Es una obligación reglamentaria informar sobre los ingredientes, el origen, la conservación o el aporte nutricional de los alimentos (grasas, grasas saturadas, hidratos de carbono, azúcares, proteínas y sal). Podríamos lograr serios avances en la observancia de ese mandato con la ayuda de iniciativas que busquen implantar una cultura nacional de lectura competente del etiquetado de los alimentos.
Sí, el problema no solo es de producción y comercio. Reside también en la falta de interés ciudadano en el material escrito, impreso o gráfico que contiene la etiqueta. ¿Cuántos segundos dedicamos a la lectura del etiquetado de los productos que compramos todos los meses? Probablemente menos de 1% de la población dominicana se detenga un momento a leer y tratar de interpretar la información que traen consigo los productos.
Creemos que esa falta de interés radica en una enorme deficiencia de formación básica sobre este asunto. Siendo así, la urgencia sería entonces lograr que cada ciudadano tenga la capacidad de leer e interpretar correctamente el etiquetado de los alimentos, principalmente.

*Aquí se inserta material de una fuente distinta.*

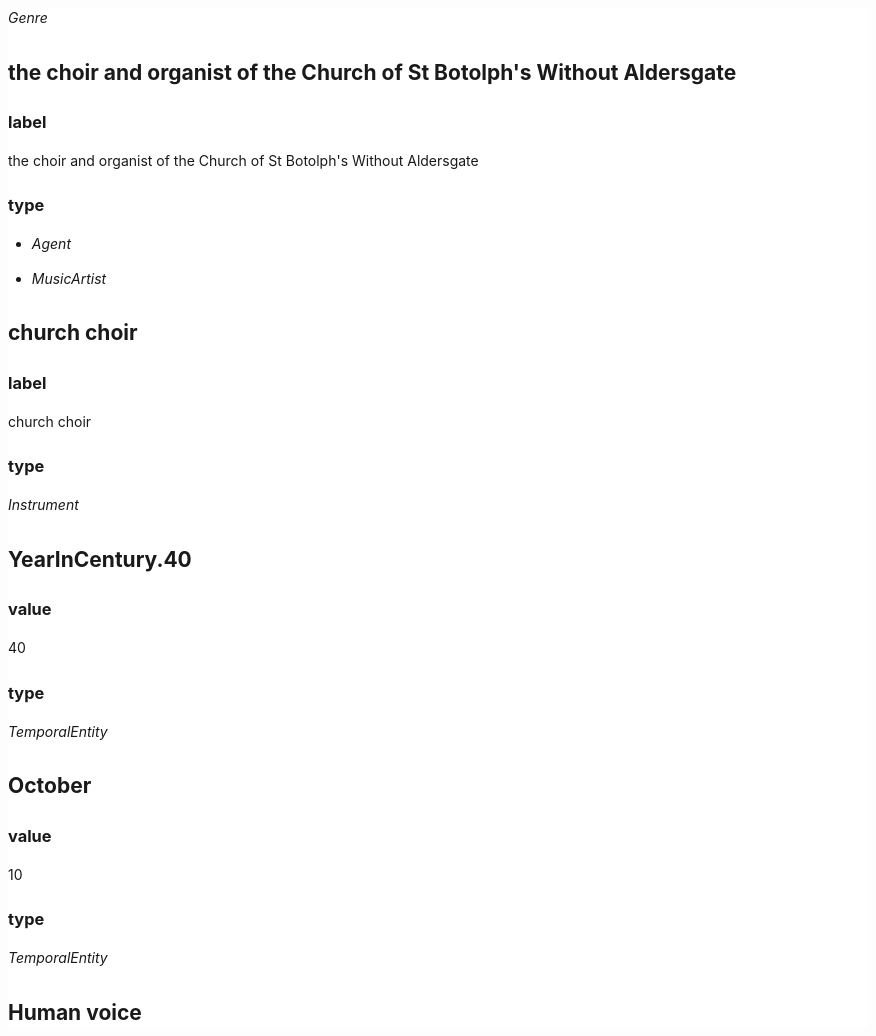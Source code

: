 
*Genre*

## the choir and organist of the Church of St Botolph's Without Aldersgate

### label


the choir and organist of the Church of St Botolph's Without Aldersgate

### type

 - *Agent*

 - *MusicArtist*

## church choir

### label


church choir

### type


*Instrument*

## YearInCentury.40

### value


40

### type


*TemporalEntity*

## October

### value


10

### type


*TemporalEntity*

## Human voice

Una mayor cultura sobre el particular sería una forma eficaz de obligar a los productores y distribuidores a ser cumplidores. La libertad de elegir se vería reforzada con conocimientos y destrezas de los que carecíamos. No solo cuidaríamos más nuestra salud con la interpretación casi profesional del etiquetado; también, y esto nos parece crucial, no pagaríamos más por productos que no nos ofrecen mayores beneficios.
¿Quién ofrecería ese entrenamiento básico para aprender a interpretar el etiquetado y así adoptar decisiones beneficiosas para nuestra salud? Las autoridades competentes en materia alimentaria, como son los vigilantes del mercado, el instituto nacional de normalización y metrología y los reguladores en materia de salud e inocuidad alimentaria.
El costo de un programa de formación de este tipo no es inalcanzable. Cientos de ejemplos demuestran que, con la debida comprensión de la importancia social y económica del problema, poco dinero y reales alianzas entre grupos de consumidores, agentes clave del mercado y gobierno, las deficiencias de formación puntuales de la gente en esta materia se podrían transformar en ventajas en el momento de la “libre elección” de los contenidos de nuestras compras.
Los beneficios resultarían inestimables: protección y fortalecimiento de la salud, y menos gastos médicos tanto de parte del gobierno como de las familias.
Uno de los grandes enemigos de los consumidores es la ignorancia. También los efectos devastadores del consumismo y del efecto demostración, así como la publicidad y sus cada vez más sofisticados artificios. De hecho, la peor manera de conocer la calidad e inocuidad de los alimentos es la publicidad. Ella usa siempre calificativos impactantes y la mayoría de las veces engañosos.
Nunca son exactamente ciertos los anuncios publicitarios que dicen en alguna parte de la etiqueta libre de grasas, colesterol y sodio. ¿Ustedes han visto alguna publicidad intensa sobre productos como frutas, legumbres, verduras y pescado, entre otros? Esos son los alimentos que más necesitamos. No están envasados ni vienen empaquetados. En general, carecen de publicidad alguna.
El etiquetado es el medio de comunicación por excelencia entre productores y consumidores. Para que lo sea efectivamente los primeros tienen que ser cumplidores responsables y los segundos estar provistos de los conocimientos que demanda el entendimiento de la información que acompaña todo alimento.
¿Por qué no pensar en una regulación que asegure la comprensión de esa información? Una buena manera de asegurarnos evitar tener jóvenes hipertensos, diabéticos y obesos a temprana edad, sería la de llevar un manual a las escuelas para enseñar a nuestros hijos y nietos cómo conseguir un alto nivel de protección de la salud mediante una interpretación correcta de la información que nos ofrecen los alimentos que seleccionamos como autómatas en las estanterías de los establecimientos comerciales.